Restate word for word the entries below, starting with the line with "Follow me the wise man said" and continuing through the line with "We teach old hearts to rest". Include both of those lines and no others.

*** Dataset entries ***

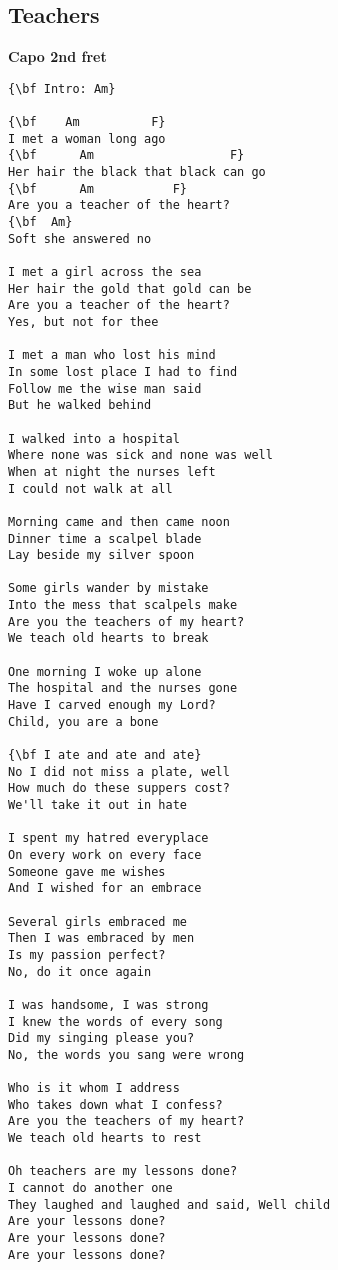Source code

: \documentclass[a4paper]{article}
\begin{document}
\subsection{Teachers} %
\label{sub:Teachers}
{\bf Capo 2nd fret}
\begin{multicols}{2}
\begin{Verbatim}[commandchars=\\\{\}]
{\bf Intro: Am}

{\bf    Am          F}
I met a woman long ago
{\bf      Am                   F}
Her hair the black that black can go
{\bf      Am           F}
Are you a teacher of the heart?
{\bf  Am}
Soft she answered no

I met a girl across the sea
Her hair the gold that gold can be
Are you a teacher of the heart?
Yes, but not for thee

I met a man who lost his mind
In some lost place I had to find
Follow me the wise man said
But he walked behind

I walked into a hospital
Where none was sick and none was well
When at night the nurses left
I could not walk at all

Morning came and then came noon
Dinner time a scalpel blade
Lay beside my silver spoon

Some girls wander by mistake
Into the mess that scalpels make
Are you the teachers of my heart?
We teach old hearts to break

One morning I woke up alone
The hospital and the nurses gone
Have I carved enough my Lord?
Child, you are a bone

{\bf I ate and ate and ate}
No I did not miss a plate, well
How much do these suppers cost?
We'll take it out in hate

I spent my hatred everyplace
On every work on every face
Someone gave me wishes
And I wished for an embrace

Several girls embraced me
Then I was embraced by men
Is my passion perfect?
No, do it once again

I was handsome, I was strong
I knew the words of every song
Did my singing please you?
No, the words you sang were wrong

Who is it whom I address
Who takes down what I confess?
Are you the teachers of my heart?
We teach old hearts to rest

Oh teachers are my lessons done?
I cannot do another one
They laughed and laughed and said, Well child
Are your lessons done?
Are your lessons done?
Are your lessons done?
\end{Verbatim}
\end{multicols}
\newpage
\end{document}
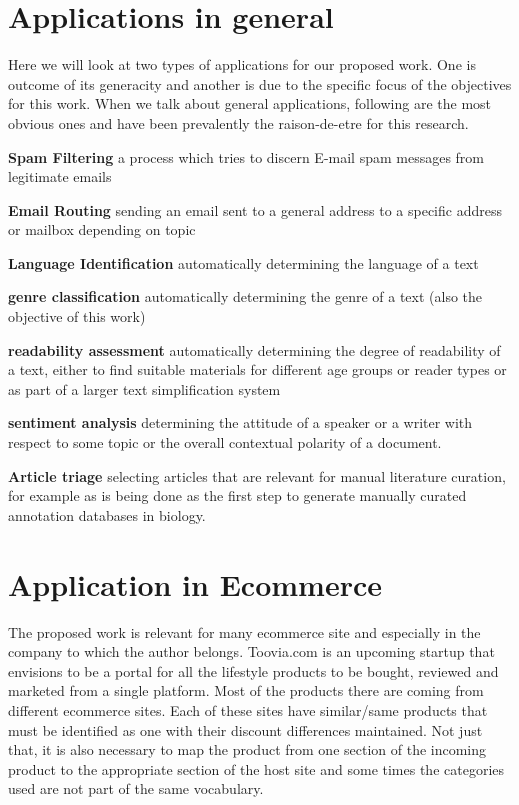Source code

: \documentclass[12pt]{book}
\begin{document}
\section{Applications in general}
Here we will look at two types of applications for our proposed work. One is outcome of its generacity and another is due to the specific focus of the objectives for this work. When we talk about general applications, following are the most obvious ones and
have been prevalently the raison-de-etre for this research.
\begin{itemize*}
  \item \textbf{Spam Filtering} a process which tries to discern E-mail spam messages from legitimate emails
  \item \textbf{Email Routing} sending an email sent to a general address to a specific address or mailbox depending on topic
  \item \textbf{Language Identification} automatically determining the language of a text
  \item \textbf{genre classification} automatically determining the genre of a text (also the objective of this work)
  \item \textbf{readability assessment} automatically determining the degree of readability of a text, either to find suitable materials for different age groups or reader types or as part of a larger text simplification system 
  \item \textbf{sentiment analysis} determining the attitude of a speaker or a writer with respect to some topic or the overall contextual polarity of a document.
  \item \textbf{Article triage} selecting articles that are relevant for manual literature curation, for example as is being done as the first step to generate manually curated annotation databases in biology.
\end{itemize*}

\section{Application in Ecommerce}

The proposed work is relevant for many ecommerce site and especially in the company to which the author belongs. Toovia.com is an upcoming startup that envisions to be a portal for all the lifestyle products to be 
bought, reviewed and marketed from a single platform. Most of the products there are coming from different ecommerce sites. Each of these sites have similar/same products that must be identified as one with their discount differences maintained.
Not just that, it is also necessary to map the product from one section of the incoming product to the appropriate section of the host site and some times the categories used are not part of the same vocabulary.
\end{document}
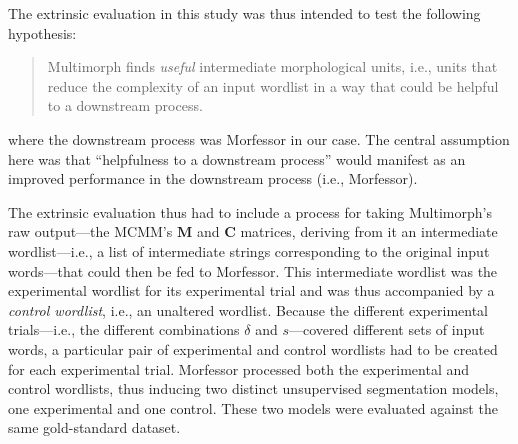 {%
The extrinsic evaluation in this study was thus intended to test the following hypothesis:
\begin{quotation}\noindent
Multimorph finds \emph{useful} intermediate morphological units, i.e., units that reduce the
complexity of an input wordlist in a way that could be helpful to a downstream process.
\end{quotation}
where the downstream process was Morfessor in our case.
The central assumption here was that ``helpfulness to a downstream process''  would manifest as an improved performance in the downstream process (i.e., Morfessor). %

The extrinsic evaluation thus had to include a process for taking Multimorph's raw output---the MCMM's
$\textbf{M}$ and $\textbf{C}$ matrices, deriving from it an intermediate wordlist---i.e.,
a list of intermediate strings corresponding to the original input words---that could %
then be fed to Morfessor. 
This intermediate wordlist was the experimental wordlist for its experimental trial
and was thus accompanied by a \emph{control wordlist}, i.e., an unaltered wordlist.
Because the different experimental trials---i.e., 
the different combinations $\delta$ and $s$---covered
different sets of input words, a particular pair of experimental and control wordlists had to be created for each
experimental trial.
Morfessor processed both the experimental and control wordlists, 
thus inducing two distinct unsupervised segmentation 
models, one experimental and one control. 
These two models were evaluated
against the same gold-standard dataset. 


}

***

Response to this exercise
Follow me the wise man said
But he walked behind

I walked into a hospital
Where none was sick and none was well
When at night the nurses left
I could not walk at all

Morning came and then came noon
Dinner time a scalpel blade
Lay beside my silver spoon

Some girls wander by mistake
Into the mess that scalpels make
Are you the teachers of my heart?
We teach old hearts to break

One morning I woke up alone
The hospital and the nurses gone
Have I carved enough my Lord?
Child, you are a bone

{\bf I ate and ate and ate}
No I did not miss a plate, well
How much do these suppers cost?
We'll take it out in hate

I spent my hatred everyplace
On every work on every face
Someone gave me wishes
And I wished for an embrace

Several girls embraced me
Then I was embraced by men
Is my passion perfect?
No, do it once again

I was handsome, I was strong
I knew the words of every song
Did my singing please you?
No, the words you sang were wrong

Who is it whom I address
Who takes down what I confess?
Are you the teachers of my heart?
We teach old hearts to rest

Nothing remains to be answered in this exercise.